> _WHAT IS EXPECTED_: Going down the data below, set down exactly the line with "Корма верх: 30 мм катаная." and each line after it through the line with "Башенка: 50 мм литая."; no other lines.

= Beginning of Section =

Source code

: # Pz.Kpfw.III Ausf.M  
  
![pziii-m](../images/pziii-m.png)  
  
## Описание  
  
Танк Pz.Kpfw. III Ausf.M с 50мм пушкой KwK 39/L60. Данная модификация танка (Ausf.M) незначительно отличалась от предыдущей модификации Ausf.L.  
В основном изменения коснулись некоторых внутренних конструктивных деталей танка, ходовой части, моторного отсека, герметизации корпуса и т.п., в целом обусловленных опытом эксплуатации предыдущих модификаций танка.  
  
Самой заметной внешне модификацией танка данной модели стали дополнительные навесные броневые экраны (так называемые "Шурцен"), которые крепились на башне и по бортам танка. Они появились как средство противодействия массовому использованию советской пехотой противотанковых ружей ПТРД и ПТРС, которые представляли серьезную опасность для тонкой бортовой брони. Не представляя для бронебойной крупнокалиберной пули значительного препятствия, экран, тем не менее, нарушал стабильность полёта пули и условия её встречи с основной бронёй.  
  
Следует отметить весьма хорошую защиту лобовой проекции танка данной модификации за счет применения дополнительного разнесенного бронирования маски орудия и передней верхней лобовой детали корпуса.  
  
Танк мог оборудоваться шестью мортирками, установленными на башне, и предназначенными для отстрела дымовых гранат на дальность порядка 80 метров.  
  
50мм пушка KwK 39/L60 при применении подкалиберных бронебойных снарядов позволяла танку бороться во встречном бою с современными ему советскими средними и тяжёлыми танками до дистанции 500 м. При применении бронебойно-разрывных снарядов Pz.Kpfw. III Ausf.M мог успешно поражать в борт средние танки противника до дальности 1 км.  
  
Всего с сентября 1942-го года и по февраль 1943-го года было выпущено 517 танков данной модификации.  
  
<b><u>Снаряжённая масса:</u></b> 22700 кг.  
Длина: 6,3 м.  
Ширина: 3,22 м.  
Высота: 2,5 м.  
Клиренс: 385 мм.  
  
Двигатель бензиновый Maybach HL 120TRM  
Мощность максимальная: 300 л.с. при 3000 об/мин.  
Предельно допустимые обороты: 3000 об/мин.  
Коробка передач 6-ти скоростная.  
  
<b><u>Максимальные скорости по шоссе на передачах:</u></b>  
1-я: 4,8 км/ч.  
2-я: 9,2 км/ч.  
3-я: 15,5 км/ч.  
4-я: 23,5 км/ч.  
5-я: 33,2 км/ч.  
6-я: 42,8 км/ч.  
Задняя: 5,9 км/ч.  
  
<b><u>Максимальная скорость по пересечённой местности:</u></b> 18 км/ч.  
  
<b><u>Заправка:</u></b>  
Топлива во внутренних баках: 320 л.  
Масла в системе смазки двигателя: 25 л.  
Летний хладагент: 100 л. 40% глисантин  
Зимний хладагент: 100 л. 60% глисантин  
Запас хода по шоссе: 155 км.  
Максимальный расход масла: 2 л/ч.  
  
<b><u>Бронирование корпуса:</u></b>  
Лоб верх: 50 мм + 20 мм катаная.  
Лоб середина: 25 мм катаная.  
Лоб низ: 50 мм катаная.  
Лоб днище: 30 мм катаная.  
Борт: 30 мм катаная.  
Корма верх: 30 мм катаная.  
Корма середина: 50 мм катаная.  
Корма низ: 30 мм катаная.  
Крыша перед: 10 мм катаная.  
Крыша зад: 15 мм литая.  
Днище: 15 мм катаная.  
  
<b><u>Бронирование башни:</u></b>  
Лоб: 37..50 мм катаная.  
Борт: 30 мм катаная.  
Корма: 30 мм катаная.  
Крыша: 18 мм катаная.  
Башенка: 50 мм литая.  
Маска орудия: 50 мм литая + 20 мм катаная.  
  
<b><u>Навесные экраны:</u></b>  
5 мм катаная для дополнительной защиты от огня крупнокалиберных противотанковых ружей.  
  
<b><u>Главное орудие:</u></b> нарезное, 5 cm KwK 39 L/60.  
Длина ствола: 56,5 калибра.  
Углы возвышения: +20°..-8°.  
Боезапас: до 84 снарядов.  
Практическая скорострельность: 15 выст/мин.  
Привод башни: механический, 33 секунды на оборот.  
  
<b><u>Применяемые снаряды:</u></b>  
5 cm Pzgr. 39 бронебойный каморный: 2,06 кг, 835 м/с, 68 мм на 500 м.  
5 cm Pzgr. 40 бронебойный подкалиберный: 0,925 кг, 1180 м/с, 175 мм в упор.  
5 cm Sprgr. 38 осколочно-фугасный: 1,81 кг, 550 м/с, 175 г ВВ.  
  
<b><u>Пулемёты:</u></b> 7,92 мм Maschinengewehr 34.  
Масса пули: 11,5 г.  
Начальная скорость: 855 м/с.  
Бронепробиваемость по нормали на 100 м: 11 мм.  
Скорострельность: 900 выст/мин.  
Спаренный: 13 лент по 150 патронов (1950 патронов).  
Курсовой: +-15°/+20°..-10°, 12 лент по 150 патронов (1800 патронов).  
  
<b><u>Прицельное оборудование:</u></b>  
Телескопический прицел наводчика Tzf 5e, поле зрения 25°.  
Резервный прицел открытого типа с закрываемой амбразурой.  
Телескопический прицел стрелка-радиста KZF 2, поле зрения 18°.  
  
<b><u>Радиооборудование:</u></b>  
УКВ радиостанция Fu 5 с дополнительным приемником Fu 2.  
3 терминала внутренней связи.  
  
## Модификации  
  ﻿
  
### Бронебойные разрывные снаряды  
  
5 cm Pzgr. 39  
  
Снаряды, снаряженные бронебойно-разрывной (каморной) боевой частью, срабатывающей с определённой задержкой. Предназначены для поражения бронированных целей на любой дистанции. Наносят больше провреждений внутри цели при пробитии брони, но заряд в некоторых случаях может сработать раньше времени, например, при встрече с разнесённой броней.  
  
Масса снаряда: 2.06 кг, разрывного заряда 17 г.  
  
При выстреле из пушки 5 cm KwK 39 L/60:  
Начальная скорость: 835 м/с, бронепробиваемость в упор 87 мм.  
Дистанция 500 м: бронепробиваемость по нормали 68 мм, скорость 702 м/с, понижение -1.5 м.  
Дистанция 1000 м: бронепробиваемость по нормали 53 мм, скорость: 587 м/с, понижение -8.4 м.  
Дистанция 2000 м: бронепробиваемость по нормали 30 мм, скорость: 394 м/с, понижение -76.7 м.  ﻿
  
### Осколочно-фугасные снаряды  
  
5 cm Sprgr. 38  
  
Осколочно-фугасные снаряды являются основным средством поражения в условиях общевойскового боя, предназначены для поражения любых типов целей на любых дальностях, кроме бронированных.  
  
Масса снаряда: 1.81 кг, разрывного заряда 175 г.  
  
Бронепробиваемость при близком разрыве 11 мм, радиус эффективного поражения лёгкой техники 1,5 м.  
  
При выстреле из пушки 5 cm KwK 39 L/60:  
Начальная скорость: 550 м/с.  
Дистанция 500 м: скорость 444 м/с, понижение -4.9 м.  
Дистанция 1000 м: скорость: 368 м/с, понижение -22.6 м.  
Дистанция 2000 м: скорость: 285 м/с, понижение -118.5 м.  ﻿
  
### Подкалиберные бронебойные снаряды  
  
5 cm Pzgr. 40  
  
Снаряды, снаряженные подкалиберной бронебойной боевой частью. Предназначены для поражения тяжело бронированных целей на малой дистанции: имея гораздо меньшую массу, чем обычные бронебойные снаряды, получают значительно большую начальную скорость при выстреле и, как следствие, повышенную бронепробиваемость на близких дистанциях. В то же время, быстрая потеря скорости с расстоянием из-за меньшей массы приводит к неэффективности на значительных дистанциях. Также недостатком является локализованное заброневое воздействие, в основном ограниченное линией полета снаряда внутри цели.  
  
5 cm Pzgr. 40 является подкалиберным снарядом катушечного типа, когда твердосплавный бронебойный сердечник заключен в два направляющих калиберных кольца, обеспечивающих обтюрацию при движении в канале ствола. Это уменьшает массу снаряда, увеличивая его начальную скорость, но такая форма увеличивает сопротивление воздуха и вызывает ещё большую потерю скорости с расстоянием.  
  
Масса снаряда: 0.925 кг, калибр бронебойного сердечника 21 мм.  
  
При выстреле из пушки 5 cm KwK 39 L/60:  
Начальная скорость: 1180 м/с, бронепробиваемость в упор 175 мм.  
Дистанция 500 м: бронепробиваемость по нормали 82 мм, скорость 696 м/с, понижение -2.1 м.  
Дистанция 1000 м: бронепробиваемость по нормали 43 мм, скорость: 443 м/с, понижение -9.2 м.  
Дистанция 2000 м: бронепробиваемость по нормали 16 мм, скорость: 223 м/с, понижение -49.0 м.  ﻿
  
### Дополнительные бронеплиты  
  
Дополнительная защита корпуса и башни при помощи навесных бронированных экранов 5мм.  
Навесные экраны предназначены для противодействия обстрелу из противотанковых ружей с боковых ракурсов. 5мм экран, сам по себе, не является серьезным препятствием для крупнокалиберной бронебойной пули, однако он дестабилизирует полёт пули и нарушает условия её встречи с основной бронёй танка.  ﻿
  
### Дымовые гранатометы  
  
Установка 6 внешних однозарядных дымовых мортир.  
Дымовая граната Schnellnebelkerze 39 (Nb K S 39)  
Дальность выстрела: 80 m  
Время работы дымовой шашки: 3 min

= End of Section =

> _SOLUTION FOR THIS TASK_:
Корма верх: 30 мм катаная.  
Корма середина: 50 мм катаная.  
Корма низ: 30 мм катаная.  
Крыша перед: 10 мм катаная.  
Крыша зад: 15 мм литая.  
Днище: 15 мм катаная.  
  
<b><u>Бронирование башни:</u></b>  
Лоб: 37..50 мм катаная.  
Борт: 30 мм катаная.  
Корма: 30 мм катаная.  
Крыша: 18 мм катаная.  
Башенка: 50 мм литая.  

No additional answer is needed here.